Figure 2.. Histopathologic and Immunohistochemical Features of Histiocytoid Sweet Syndrome (Case 8)
A-C, Hematoxylin-eosin–stained specimens. A, Scanning power shows edema and nodular infiltrates in the superficial dermis. B, The infiltrate is close to the epidermis, but there is no exocytosis. C, The nodules are mostly composed of mononuclear cells with twisted vesicular nuclei and scant eosinophilic cytoplasm. D-F, Double immunostained specimens (myeloid nuclear differentiation antigen [MNDA, black] and myeloperoxidase [MPO, red]). D, Scanning power. E, With this double immunostain, exocytosis of single cells is more evident than with hematoxylin-eosin. F, Most of the cells of the infiltrate coexpress MNDA in their nuclei and MPO in their cytoplasm. G-I, Double immunostained specimens (MNDA [black] and CD163 [red]). G, Scanning power. H, With this double immunostain, most of the cells express MNDA in their nuclei, while less scattered cells express CD163 in their cytoplasm. I, Higher magnification demonstrates that cells expressing CD163 in their cytoplasm do not express MNDA in their nuclei.
Figure 3.
Figure 3.. Histiocytoid Sweet Syndrome in a Patient With Chronic Myelogenous Leukemia (Case 1)

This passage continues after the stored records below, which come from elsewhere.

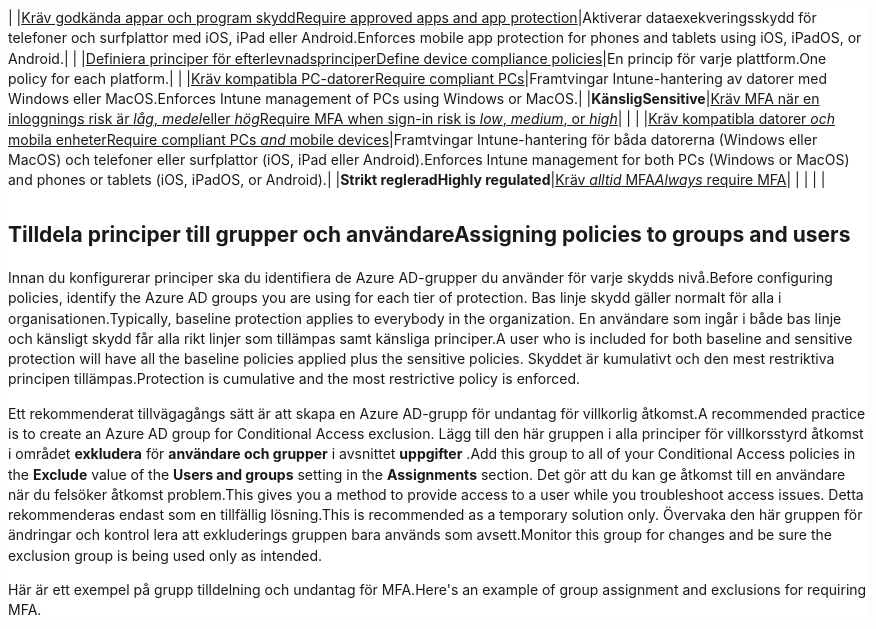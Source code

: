 |        |[<span data-ttu-id="0c8ff-132">Kräv godkända appar och program skydd</span><span class="sxs-lookup"><span data-stu-id="0c8ff-132">Require approved apps and app protection</span></span>](#require-approved-apps-and-app-protection)|<span data-ttu-id="0c8ff-133">Aktiverar dataexekveringsskydd för telefoner och surfplattor med iOS, iPad eller Android.</span><span class="sxs-lookup"><span data-stu-id="0c8ff-133">Enforces mobile app protection for phones and tablets using iOS, iPadOS, or Android.</span></span>|
|        |[<span data-ttu-id="0c8ff-134">Definiera principer för efterlevnadsprinciper</span><span class="sxs-lookup"><span data-stu-id="0c8ff-134">Define device compliance policies</span></span>](#define-device-compliance-policies)|<span data-ttu-id="0c8ff-135">En princip för varje plattform.</span><span class="sxs-lookup"><span data-stu-id="0c8ff-135">One policy for each platform.</span></span>|
|        |[<span data-ttu-id="0c8ff-136">Kräv kompatibla PC-datorer</span><span class="sxs-lookup"><span data-stu-id="0c8ff-136">Require compliant PCs</span></span>](#require-compliant-pcs-but-not-compliant-phones-and-tablets)|<span data-ttu-id="0c8ff-137">Framtvingar Intune-hantering av datorer med Windows eller MacOS.</span><span class="sxs-lookup"><span data-stu-id="0c8ff-137">Enforces Intune management of PCs using Windows or MacOS.</span></span>|
|<span data-ttu-id="0c8ff-138">**Känslig**</span><span class="sxs-lookup"><span data-stu-id="0c8ff-138">**Sensitive**</span></span>|[<span data-ttu-id="0c8ff-139">Kräv MFA när en inloggnings risk är *låg*, *medel*eller *hög*</span><span class="sxs-lookup"><span data-stu-id="0c8ff-139">Require MFA when sign-in risk is *low*, *medium*, or *high*</span></span>](#require-mfa-based-on-sign-in-risk)| |
|         |[<span data-ttu-id="0c8ff-140">Kräv kompatibla datorer *och* mobila enheter</span><span class="sxs-lookup"><span data-stu-id="0c8ff-140">Require compliant PCs *and* mobile devices</span></span>](#require-compliant-pcs-and-mobile-devices)|<span data-ttu-id="0c8ff-141">Framtvingar Intune-hantering för båda datorerna (Windows eller MacOS) och telefoner eller surfplattor (iOS, iPad eller Android).</span><span class="sxs-lookup"><span data-stu-id="0c8ff-141">Enforces Intune management for both PCs (Windows or MacOS) and phones or tablets (iOS, iPadOS, or Android).</span></span>|
|<span data-ttu-id="0c8ff-142">**Strikt reglerad**</span><span class="sxs-lookup"><span data-stu-id="0c8ff-142">**Highly regulated**</span></span>|[<span data-ttu-id="0c8ff-143">Kräv *alltid* MFA</span><span class="sxs-lookup"><span data-stu-id="0c8ff-143">*Always* require MFA</span></span>](#require-mfa-based-on-sign-in-risk)|
| | | |

## <a name="assigning-policies-to-groups-and-users"></a><span data-ttu-id="0c8ff-144">Tilldela principer till grupper och användare</span><span class="sxs-lookup"><span data-stu-id="0c8ff-144">Assigning policies to groups and users</span></span>

<span data-ttu-id="0c8ff-145">Innan du konfigurerar principer ska du identifiera de Azure AD-grupper du använder för varje skydds nivå.</span><span class="sxs-lookup"><span data-stu-id="0c8ff-145">Before configuring policies, identify the Azure AD groups you are using for each tier of protection.</span></span> <span data-ttu-id="0c8ff-146">Bas linje skydd gäller normalt för alla i organisationen.</span><span class="sxs-lookup"><span data-stu-id="0c8ff-146">Typically, baseline protection applies to everybody in the organization.</span></span> <span data-ttu-id="0c8ff-147">En användare som ingår i både bas linje och känsligt skydd får alla rikt linjer som tillämpas samt känsliga principer.</span><span class="sxs-lookup"><span data-stu-id="0c8ff-147">A user who is included for both baseline and sensitive protection will have all the baseline policies applied plus the sensitive policies.</span></span> <span data-ttu-id="0c8ff-148">Skyddet är kumulativt och den mest restriktiva principen tillämpas.</span><span class="sxs-lookup"><span data-stu-id="0c8ff-148">Protection is cumulative and the most restrictive policy is enforced.</span></span> 

<span data-ttu-id="0c8ff-149">Ett rekommenderat tillvägagångs sätt är att skapa en Azure AD-grupp för undantag för villkorlig åtkomst.</span><span class="sxs-lookup"><span data-stu-id="0c8ff-149">A recommended practice is to create an Azure AD group for Conditional Access exclusion.</span></span> <span data-ttu-id="0c8ff-150">Lägg till den här gruppen i alla principer för villkorsstyrd åtkomst i området **exkludera** för **användare och grupper** i avsnittet **uppgifter** .</span><span class="sxs-lookup"><span data-stu-id="0c8ff-150">Add this group to all of your Conditional Access policies in the **Exclude** value of the **Users and groups** setting in the **Assignments** section.</span></span> <span data-ttu-id="0c8ff-151">Det gör att du kan ge åtkomst till en användare när du felsöker åtkomst problem.</span><span class="sxs-lookup"><span data-stu-id="0c8ff-151">This gives you a method to provide access to a user while you troubleshoot access issues.</span></span> <span data-ttu-id="0c8ff-152">Detta rekommenderas endast som en tillfällig lösning.</span><span class="sxs-lookup"><span data-stu-id="0c8ff-152">This is recommended as a temporary solution only.</span></span> <span data-ttu-id="0c8ff-153">Övervaka den här gruppen för ändringar och kontrol lera att exkluderings gruppen bara används som avsett.</span><span class="sxs-lookup"><span data-stu-id="0c8ff-153">Monitor this group for changes and be sure the exclusion group is being used only as intended.</span></span> 

<span data-ttu-id="0c8ff-154">Här är ett exempel på grupp tilldelning och undantag för MFA.</span><span class="sxs-lookup"><span data-stu-id="0c8ff-154">Here's an example of group assignment and exclusions for requiring MFA.</span></span>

A, Clinically, the lesions occurred on the lower extremities and were annular with an erythematous border. B and C, Hematoxylin-eosin–stained specimens. B, Histopathologic features consist of edema in the papillary dermis and a bandlike infiltrate in the superficial dermis; there are also perivascular infiltrates around deep dermal vascular plexus. C, At higher magnification, the predominant cells of the infiltrate are mononuclear cells with vesicular twisted nuclei and scant eosinophilic cytoplasm; nuclei are slightly pleomorphic, and there are some mitotic figures. D and E, Double immunostained specimens (myeloperoxidase [MPO, red] and CD163 [black]). D, Scanning power. E, At higher magnification, most cells express MPO, and very few cells at the periphery express CD163. F and G, Double immunostained specimens (MPO [red] and myeloid nuclear differentiation antigen [MNDA, black]). F, Scanning power. G, At higher magnification, most cells of the infiltrate coexpressed MNDA in their nuclei and MPO in their cytoplasm. H and I, Double immunostained specimens (MNDA [black] and CD163 [red]). H, Scanning power. I, At higher magnification, most cells of the infiltrate expressed MNDA in their nuclei, whereas some cells at the periphery expressed CD163 in their cytoplasm; no cells coexpress both markers. J and K, Double immunostained specimens(MNDA [black] and CD14 [red]). J, Scanning power. K, At higher magnification, the cells of the nodules express MNDA in their nuclei, whereas cells expressing CD14 in their cytoplasm are at the periphery of the nodules. L and M, Double immunostained specimens (MNDA [black] and CD34 [red]). L, Scanning power. M, At higher magnification, most cells of the infiltrate express MNDA in their nuclei, whereas only endothelial cells of the blood capillaries express CD34 in their cytoplasm. N, By fluorescent in situ hybridization, single scattered cells show red-green bcr/abl fusion signal (circled); these cells are interpreted as leukemia cells intermingled with nonneoplastic cells of histiocytoid Sweet syndrome.